L’IMU potrebbe essere dichiarata incostituzionale. È questa una tra le notizie di maggior interesse per i contribuenti italiani e che è circolata negli ultimi giorni. Quali ragioni hanno portato negli ultimi giorni l’ex ministro dell’economia, Giulio Tremonti, a rendere tali dichiarazioni?
Il prof. Tremonti, in merito, ha manifestato le sue perplessità circa l’incostituzionalità dell’IMU poiché alimenta la disuguaglianza tra i cittadini e viola il principio costituzionalmente garantito della capacità contributiva.
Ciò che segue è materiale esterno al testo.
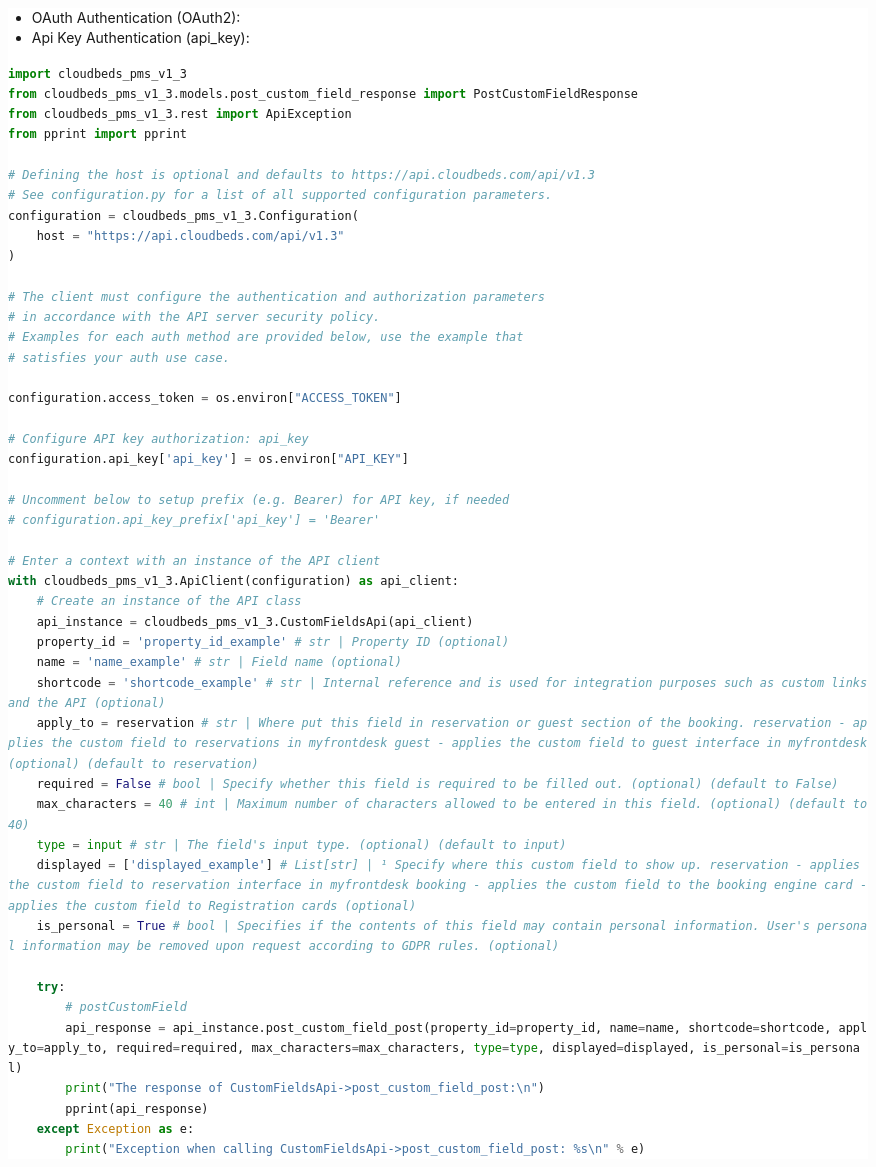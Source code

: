 * OAuth Authentication (OAuth2):
* Api Key Authentication (api_key):

```python
import cloudbeds_pms_v1_3
from cloudbeds_pms_v1_3.models.post_custom_field_response import PostCustomFieldResponse
from cloudbeds_pms_v1_3.rest import ApiException
from pprint import pprint

# Defining the host is optional and defaults to https://api.cloudbeds.com/api/v1.3
# See configuration.py for a list of all supported configuration parameters.
configuration = cloudbeds_pms_v1_3.Configuration(
    host = "https://api.cloudbeds.com/api/v1.3"
)

# The client must configure the authentication and authorization parameters
# in accordance with the API server security policy.
# Examples for each auth method are provided below, use the example that
# satisfies your auth use case.

configuration.access_token = os.environ["ACCESS_TOKEN"]

# Configure API key authorization: api_key
configuration.api_key['api_key'] = os.environ["API_KEY"]

# Uncomment below to setup prefix (e.g. Bearer) for API key, if needed
# configuration.api_key_prefix['api_key'] = 'Bearer'

# Enter a context with an instance of the API client
with cloudbeds_pms_v1_3.ApiClient(configuration) as api_client:
    # Create an instance of the API class
    api_instance = cloudbeds_pms_v1_3.CustomFieldsApi(api_client)
    property_id = 'property_id_example' # str | Property ID (optional)
    name = 'name_example' # str | Field name (optional)
    shortcode = 'shortcode_example' # str | Internal reference and is used for integration purposes such as custom links and the API (optional)
    apply_to = reservation # str | Where put this field in reservation or guest section of the booking. reservation - applies the custom field to reservations in myfrontdesk guest - applies the custom field to guest interface in myfrontdesk (optional) (default to reservation)
    required = False # bool | Specify whether this field is required to be filled out. (optional) (default to False)
    max_characters = 40 # int | Maximum number of characters allowed to be entered in this field. (optional) (default to 40)
    type = input # str | The field's input type. (optional) (default to input)
    displayed = ['displayed_example'] # List[str] | ¹ Specify where this custom field to show up. reservation - applies the custom field to reservation interface in myfrontdesk booking - applies the custom field to the booking engine card - applies the custom field to Registration cards (optional)
    is_personal = True # bool | Specifies if the contents of this field may contain personal information. User's personal information may be removed upon request according to GDPR rules. (optional)

    try:
        # postCustomField
        api_response = api_instance.post_custom_field_post(property_id=property_id, name=name, shortcode=shortcode, apply_to=apply_to, required=required, max_characters=max_characters, type=type, displayed=displayed, is_personal=is_personal)
        print("The response of CustomFieldsApi->post_custom_field_post:\n")
        pprint(api_response)
    except Exception as e:
        print("Exception when calling CustomFieldsApi->post_custom_field_post: %s\n" % e)
```
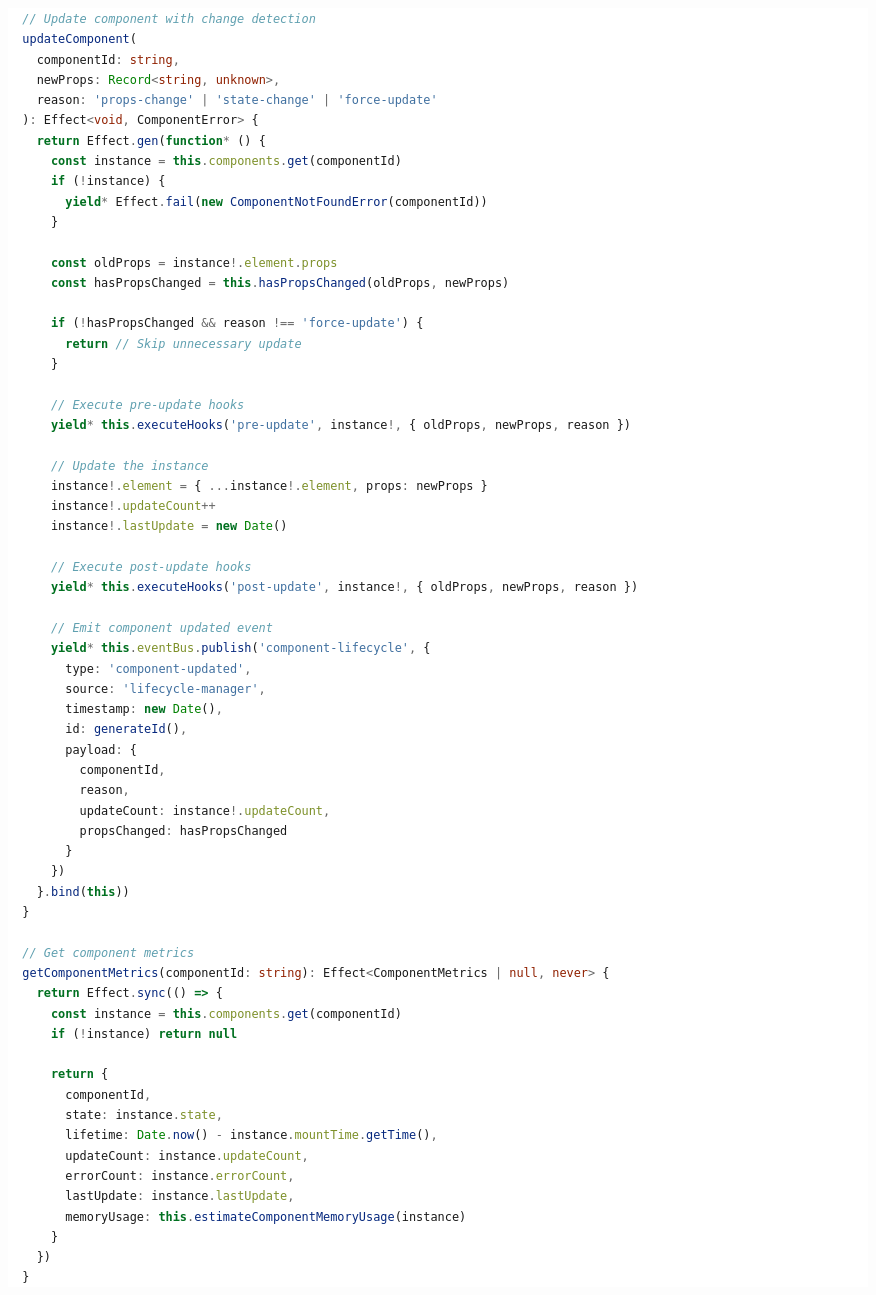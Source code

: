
 ```typescript
  // Update component with change detection
  updateComponent(
    componentId: string,
    newProps: Record<string, unknown>,
    reason: 'props-change' | 'state-change' | 'force-update'
  ): Effect<void, ComponentError> {
    return Effect.gen(function* () {
      const instance = this.components.get(componentId)
      if (!instance) {
        yield* Effect.fail(new ComponentNotFoundError(componentId))
      }
      
      const oldProps = instance!.element.props
      const hasPropsChanged = this.hasPropsChanged(oldProps, newProps)
      
      if (!hasPropsChanged && reason !== 'force-update') {
        return // Skip unnecessary update
      }
      
      // Execute pre-update hooks
      yield* this.executeHooks('pre-update', instance!, { oldProps, newProps, reason })
      
      // Update the instance
      instance!.element = { ...instance!.element, props: newProps }
      instance!.updateCount++
      instance!.lastUpdate = new Date()
      
      // Execute post-update hooks
      yield* this.executeHooks('post-update', instance!, { oldProps, newProps, reason })
      
      // Emit component updated event
      yield* this.eventBus.publish('component-lifecycle', {
        type: 'component-updated',
        source: 'lifecycle-manager',
        timestamp: new Date(),
        id: generateId(),
        payload: {
          componentId,
          reason,
          updateCount: instance!.updateCount,
          propsChanged: hasPropsChanged
        }
      })
    }.bind(this))
  }
  
  // Get component metrics
  getComponentMetrics(componentId: string): Effect<ComponentMetrics | null, never> {
    return Effect.sync(() => {
      const instance = this.components.get(componentId)
      if (!instance) return null
      
      return {
        componentId,
        state: instance.state,
        lifetime: Date.now() - instance.mountTime.getTime(),
        updateCount: instance.updateCount,
        errorCount: instance.errorCount,
        lastUpdate: instance.lastUpdate,
        memoryUsage: this.estimateComponentMemoryUsage(instance)
      }
    })
  }
```
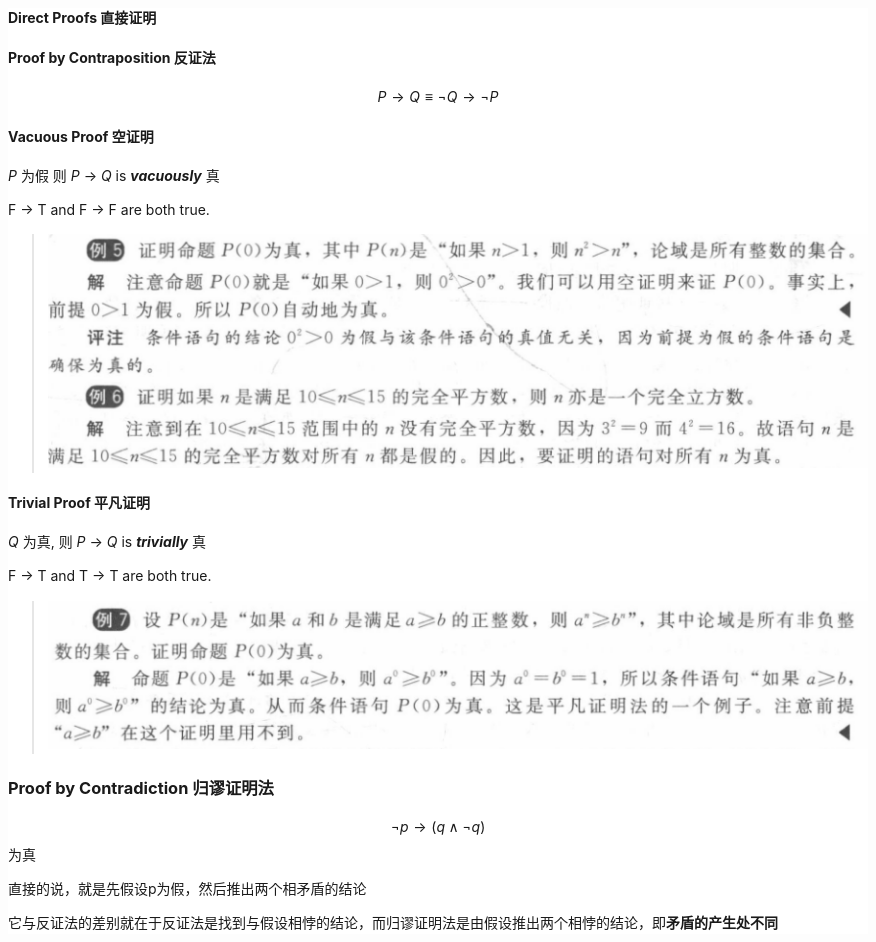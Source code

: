 #### Direct Proofs 直接证明

#### Proof by Contraposition 反证法

$$
P\to Q\equiv\neg Q\to\neg P
$$

#### Vacuous Proof 空证明

*P* 为假 则 *P* → *Q* is ***vacuously*** 真

F → T and F → F are both true.

> ![](img/CH01/095.png)

#### Trivial Proof 平凡证明

*Q* 为真, 则 *P* → *Q* is ***trivially*** 真

F → T and T → T are both true.

> ![](img/CH01/096.png)

### Proof by Contradiction 归谬证明法

$$\neg p\to(q\wedge\neg q)$$ 为真

直接的说，就是先假设p为假，然后推出两个相矛盾的结论

它与反证法的差别就在于反证法是找到与假设相悖的结论，而归谬证明法是由假设推出两个相悖的结论，即**矛盾的产生处不同**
Ha infine dichiarato che l’IMU “non è un’imposta sulla proprietà, ma contro la proprietà”.
In altri termini, sotto il profilo strettamente giuridico, le norme giuridiche infrante sarebbero tre:
• articolo 3 (principio di uguaglianza)
• articolo 47 (tutela del risparmio)
• articolo 53 (principio di capacità contributiva).
In base a quanto stabilito dall’art. 3 della Costituzione, l’IMU è incostituzionale poiché “colpisce la titolarità dei beni immobili, in modo erratico e casuale, senza considerare correttamente il loro valore e la situazione personale dei soggetti passivi”. Più in particolare, l’IMU potrebbe essere considerata incostituzionale per effetto della meccanica stabilita dal D.L. n. 201/2011, cosiddetto “decreto Salva Italia”. La base imponibile, infatti, è determinata tenendo conto di valori immobiliari rivalutati in forma lineare, senza che ci sia il necessario collegamento con i valori economici reali sottostanti.
A questo riguardo, inoltre, è necessario precisare che da più parti erano stati invocati criteri di flessibilità per la determinazione dell’imposta, visto il carattere permanente della stessa. I valori immobiliari, infatti, possono crescere ma anche scendere e precipitare visto il periodo di recessione economica. La mancanza di criteri di flessibilità, quindi, porta con sé il principio che chi ha un reddito adeguato potrà permettersi di pagare, chi non ce l’ha si vedrà praticamente costretto a vendere.
Nelle scorse settimane, anche la Commissione europea, in merito, aveva fatto sentire la sua voce dichiarando che “le tasse sulla proprietà non hanno impatto sulla disuguaglianza sociale in Estonia e Italia e si ritiene che aumentino leggermente la povertà in Italia”. Inoltre, nell’ambito di un quadro generale dell’economia italiana, il rapporto indica che alcuni aspetti della recente riforma del 2012 “potrebbero essere ulteriormente migliorati per rafforzare la sua progressività”.
Con riferimento al caso italiano, nel rapporto di cui sopra, la Commissione europea ha individuato alcuni tra gli aspetti che potrebbero migliorare la “qualità” della tassazione sulla proprietà e calmierare la disuguaglianza tra i cittadini. In particolare la Commissione ha indicato il necessario aggiornamento dei valori catastali e la definizione della residenza primaria e secondaria.
Anche il principio della capacità contributiva (art. 53 Cost.), in base al quale i cittadini hanno il dovere di concorrere alle spese pubbliche in ragione della loro capacità contributiva, è violato in base al presupposto innanzi ricordato. La base imponibile dell’IMU, infatti, è rappresentata dalle rendite catastali rivalutate che però presentano “rilevantissime e irragionevoli sperequazioni tra territori diversi e addirittura nell’ambito dello stesso territorio“. Non si può non considerare, ad esempio, che la rendita catastale di un immobile a destinazione abitativa, in base al meccanismo di applicazione dell’IMU, viene rideterminata tenendo conto dei medesimi moltiplicatori a prescindere che l’immobile sia ubicato nel centro di una città importante, come Roma, Firenze, etc. ovvero nella sua periferia.
Infine, è necessario precisare che l’IMU, nella versione sperimentale approvata dal governo Monti, viola il principio costituzionalmente garantito della tutela del risparmio e accesso alla proprietà immobiliare poiché colpisce il risparmio investito in immobili, determinando il crollo delle quotazioni e la corsa alla vendita degli immobili stessi, favorendo, anche se non direttamente, la speculazione contro ogni logica di efficienza economica.